▶ _WHAT IS BEING ASKED_: Each record must be retyped in full. No character may differ.

▶ _MATERIAL FOR THIS TASK_:

==*==

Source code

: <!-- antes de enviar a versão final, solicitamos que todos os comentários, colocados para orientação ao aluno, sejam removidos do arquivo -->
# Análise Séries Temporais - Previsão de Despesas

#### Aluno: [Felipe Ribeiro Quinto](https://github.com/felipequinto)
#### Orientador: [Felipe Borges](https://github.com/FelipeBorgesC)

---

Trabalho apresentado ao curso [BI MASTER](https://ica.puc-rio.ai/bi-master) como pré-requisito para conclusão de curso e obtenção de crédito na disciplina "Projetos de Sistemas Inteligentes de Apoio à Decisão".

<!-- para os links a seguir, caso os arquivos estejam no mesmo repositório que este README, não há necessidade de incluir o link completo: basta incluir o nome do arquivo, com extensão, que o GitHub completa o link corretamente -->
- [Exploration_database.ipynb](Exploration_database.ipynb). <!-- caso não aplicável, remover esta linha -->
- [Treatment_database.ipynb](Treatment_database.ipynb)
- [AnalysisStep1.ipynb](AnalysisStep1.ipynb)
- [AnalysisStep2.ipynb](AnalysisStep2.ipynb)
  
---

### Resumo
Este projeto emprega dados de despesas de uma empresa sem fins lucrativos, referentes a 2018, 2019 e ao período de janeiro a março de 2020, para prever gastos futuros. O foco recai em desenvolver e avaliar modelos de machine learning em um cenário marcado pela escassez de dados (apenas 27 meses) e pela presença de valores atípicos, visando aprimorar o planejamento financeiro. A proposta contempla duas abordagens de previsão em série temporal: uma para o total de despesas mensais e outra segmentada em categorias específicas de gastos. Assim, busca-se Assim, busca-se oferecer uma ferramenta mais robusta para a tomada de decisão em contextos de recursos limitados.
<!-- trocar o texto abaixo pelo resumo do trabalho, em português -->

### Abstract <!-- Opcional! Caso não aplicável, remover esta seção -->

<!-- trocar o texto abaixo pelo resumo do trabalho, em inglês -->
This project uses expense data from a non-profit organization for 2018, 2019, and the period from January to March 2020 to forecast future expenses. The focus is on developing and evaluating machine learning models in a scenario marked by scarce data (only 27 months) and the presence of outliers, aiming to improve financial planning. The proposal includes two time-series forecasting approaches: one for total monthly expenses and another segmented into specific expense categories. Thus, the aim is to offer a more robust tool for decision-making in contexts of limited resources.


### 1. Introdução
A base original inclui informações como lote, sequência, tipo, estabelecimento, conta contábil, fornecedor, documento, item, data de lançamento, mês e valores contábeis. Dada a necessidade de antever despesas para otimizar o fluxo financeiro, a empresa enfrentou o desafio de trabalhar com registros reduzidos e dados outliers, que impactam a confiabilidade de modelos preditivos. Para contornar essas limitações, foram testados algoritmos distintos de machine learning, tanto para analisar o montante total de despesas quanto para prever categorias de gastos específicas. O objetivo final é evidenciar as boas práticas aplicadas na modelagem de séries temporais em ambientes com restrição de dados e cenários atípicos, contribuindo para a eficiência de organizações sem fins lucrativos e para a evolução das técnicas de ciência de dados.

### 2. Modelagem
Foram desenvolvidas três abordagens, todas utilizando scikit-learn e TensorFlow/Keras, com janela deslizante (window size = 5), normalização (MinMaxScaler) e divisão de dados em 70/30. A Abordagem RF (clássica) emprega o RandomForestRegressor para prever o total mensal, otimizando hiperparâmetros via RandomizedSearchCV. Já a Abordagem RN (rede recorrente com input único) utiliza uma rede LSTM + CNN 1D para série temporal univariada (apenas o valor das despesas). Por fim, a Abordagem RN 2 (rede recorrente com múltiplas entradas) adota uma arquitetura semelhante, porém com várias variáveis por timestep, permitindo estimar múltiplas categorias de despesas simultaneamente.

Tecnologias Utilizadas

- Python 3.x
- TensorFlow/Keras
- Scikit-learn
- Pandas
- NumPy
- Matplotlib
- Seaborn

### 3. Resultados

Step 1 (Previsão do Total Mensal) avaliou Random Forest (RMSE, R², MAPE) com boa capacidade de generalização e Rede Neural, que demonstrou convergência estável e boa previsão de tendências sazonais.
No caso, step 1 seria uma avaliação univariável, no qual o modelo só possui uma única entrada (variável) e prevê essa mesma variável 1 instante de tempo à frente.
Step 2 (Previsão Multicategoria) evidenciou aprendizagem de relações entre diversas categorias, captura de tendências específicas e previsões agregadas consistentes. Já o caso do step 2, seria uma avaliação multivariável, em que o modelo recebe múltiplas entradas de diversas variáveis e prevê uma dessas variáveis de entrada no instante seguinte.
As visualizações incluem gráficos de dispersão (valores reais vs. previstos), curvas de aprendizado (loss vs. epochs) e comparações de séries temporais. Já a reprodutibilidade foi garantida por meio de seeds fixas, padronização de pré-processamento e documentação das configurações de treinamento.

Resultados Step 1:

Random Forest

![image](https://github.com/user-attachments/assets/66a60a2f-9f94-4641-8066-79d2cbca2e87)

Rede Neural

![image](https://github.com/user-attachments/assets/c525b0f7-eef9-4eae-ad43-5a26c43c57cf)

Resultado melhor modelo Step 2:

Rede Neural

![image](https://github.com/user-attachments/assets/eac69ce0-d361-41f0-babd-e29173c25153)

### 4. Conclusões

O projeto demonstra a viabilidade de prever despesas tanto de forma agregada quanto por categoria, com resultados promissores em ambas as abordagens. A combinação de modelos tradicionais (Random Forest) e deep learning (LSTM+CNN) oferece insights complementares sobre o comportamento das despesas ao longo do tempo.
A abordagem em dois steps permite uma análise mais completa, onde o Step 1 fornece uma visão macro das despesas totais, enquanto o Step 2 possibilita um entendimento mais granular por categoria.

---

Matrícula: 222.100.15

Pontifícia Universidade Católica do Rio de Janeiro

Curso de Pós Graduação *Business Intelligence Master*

==*==

▶ _ANSWER FOR THIS EXERCISE_:
Source code

: <!-- antes de enviar a versão final, solicitamos que todos os comentários, colocados para orientação ao aluno, sejam removidos do arquivo -->
# Análise Séries Temporais - Previsão de Despesas

#### Aluno: [Felipe Ribeiro Quinto](https://github.com/felipequinto)
#### Orientador: [Felipe Borges](https://github.com/FelipeBorgesC)

---

Trabalho apresentado ao curso [BI MASTER](https://ica.puc-rio.ai/bi-master) como pré-requisito para conclusão de curso e obtenção de crédito na disciplina "Projetos de Sistemas Inteligentes de Apoio à Decisão".

<!-- para os links a seguir, caso os arquivos estejam no mesmo repositório que este README, não há necessidade de incluir o link completo: basta incluir o nome do arquivo, com extensão, que o GitHub completa o link corretamente -->
- [Exploration_database.ipynb](Exploration_database.ipynb). <!-- caso não aplicável, remover esta linha -->
- [Treatment_database.ipynb](Treatment_database.ipynb)
- [AnalysisStep1.ipynb](AnalysisStep1.ipynb)
- [AnalysisStep2.ipynb](AnalysisStep2.ipynb)
  
---

### Resumo
Este projeto emprega dados de despesas de uma empresa sem fins lucrativos, referentes a 2018, 2019 e ao período de janeiro a março de 2020, para prever gastos futuros. O foco recai em desenvolver e avaliar modelos de machine learning em um cenário marcado pela escassez de dados (apenas 27 meses) e pela presença de valores atípicos, visando aprimorar o planejamento financeiro. A proposta contempla duas abordagens de previsão em série temporal: uma para o total de despesas mensais e outra segmentada em categorias específicas de gastos. Assim, busca-se Assim, busca-se oferecer uma ferramenta mais robusta para a tomada de decisão em contextos de recursos limitados.
<!-- trocar o texto abaixo pelo resumo do trabalho, em português -->

### Abstract <!-- Opcional! Caso não aplicável, remover esta seção -->

<!-- trocar o texto abaixo pelo resumo do trabalho, em inglês -->
This project uses expense data from a non-profit organization for 2018, 2019, and the period from January to March 2020 to forecast future expenses. The focus is on developing and evaluating machine learning models in a scenario marked by scarce data (only 27 months) and the presence of outliers, aiming to improve financial planning. The proposal includes two time-series forecasting approaches: one for total monthly expenses and another segmented into specific expense categories. Thus, the aim is to offer a more robust tool for decision-making in contexts of limited resources.


### 1. Introdução
A base original inclui informações como lote, sequência, tipo, estabelecimento, conta contábil, fornecedor, documento, item, data de lançamento, mês e valores contábeis. Dada a necessidade de antever despesas para otimizar o fluxo financeiro, a empresa enfrentou o desafio de trabalhar com registros reduzidos e dados outliers, que impactam a confiabilidade de modelos preditivos. Para contornar essas limitações, foram testados algoritmos distintos de machine learning, tanto para analisar o montante total de despesas quanto para prever categorias de gastos específicas. O objetivo final é evidenciar as boas práticas aplicadas na modelagem de séries temporais em ambientes com restrição de dados e cenários atípicos, contribuindo para a eficiência de organizações sem fins lucrativos e para a evolução das técnicas de ciência de dados.

### 2. Modelagem
Foram desenvolvidas três abordagens, todas utilizando scikit-learn e TensorFlow/Keras, com janela deslizante (window size = 5), normalização (MinMaxScaler) e divisão de dados em 70/30. A Abordagem RF (clássica) emprega o RandomForestRegressor para prever o total mensal, otimizando hiperparâmetros via RandomizedSearchCV. Já a Abordagem RN (rede recorrente com input único) utiliza uma rede LSTM + CNN 1D para série temporal univariada (apenas o valor das despesas). Por fim, a Abordagem RN 2 (rede recorrente com múltiplas entradas) adota uma arquitetura semelhante, porém com várias variáveis por timestep, permitindo estimar múltiplas categorias de despesas simultaneamente.

Tecnologias Utilizadas

- Python 3.x
- TensorFlow/Keras
- Scikit-learn
- Pandas
- NumPy
- Matplotlib
- Seaborn

### 3. Resultados

Step 1 (Previsão do Total Mensal) avaliou Random Forest (RMSE, R², MAPE) com boa capacidade de generalização e Rede Neural, que demonstrou convergência estável e boa previsão de tendências sazonais.
No caso, step 1 seria uma avaliação univariável, no qual o modelo só possui uma única entrada (variável) e prevê essa mesma variável 1 instante de tempo à frente.
Step 2 (Previsão Multicategoria) evidenciou aprendizagem de relações entre diversas categorias, captura de tendências específicas e previsões agregadas consistentes. Já o caso do step 2, seria uma avaliação multivariável, em que o modelo recebe múltiplas entradas de diversas variáveis e prevê uma dessas variáveis de entrada no instante seguinte.
As visualizações incluem gráficos de dispersão (valores reais vs. previstos), curvas de aprendizado (loss vs. epochs) e comparações de séries temporais. Já a reprodutibilidade foi garantida por meio de seeds fixas, padronização de pré-processamento e documentação das configurações de treinamento.

Resultados Step 1:

Random Forest

![image](https://github.com/user-attachments/assets/66a60a2f-9f94-4641-8066-79d2cbca2e87)

Rede Neural

![image](https://github.com/user-attachments/assets/c525b0f7-eef9-4eae-ad43-5a26c43c57cf)

Resultado melhor modelo Step 2:

Rede Neural

![image](https://github.com/user-attachments/assets/eac69ce0-d361-41f0-babd-e29173c25153)

### 4. Conclusões

O projeto demonstra a viabilidade de prever despesas tanto de forma agregada quanto por categoria, com resultados promissores em ambas as abordagens. A combinação de modelos tradicionais (Random Forest) e deep learning (LSTM+CNN) oferece insights complementares sobre o comportamento das despesas ao longo do tempo.
A abordagem em dois steps permite uma análise mais completa, onde o Step 1 fornece uma visão macro das despesas totais, enquanto o Step 2 possibilita um entendimento mais granular por categoria.

---

Matrícula: 222.100.15

Pontifícia Universidade Católica do Rio de Janeiro

Curso de Pós Graduação *Business Intelligence Master*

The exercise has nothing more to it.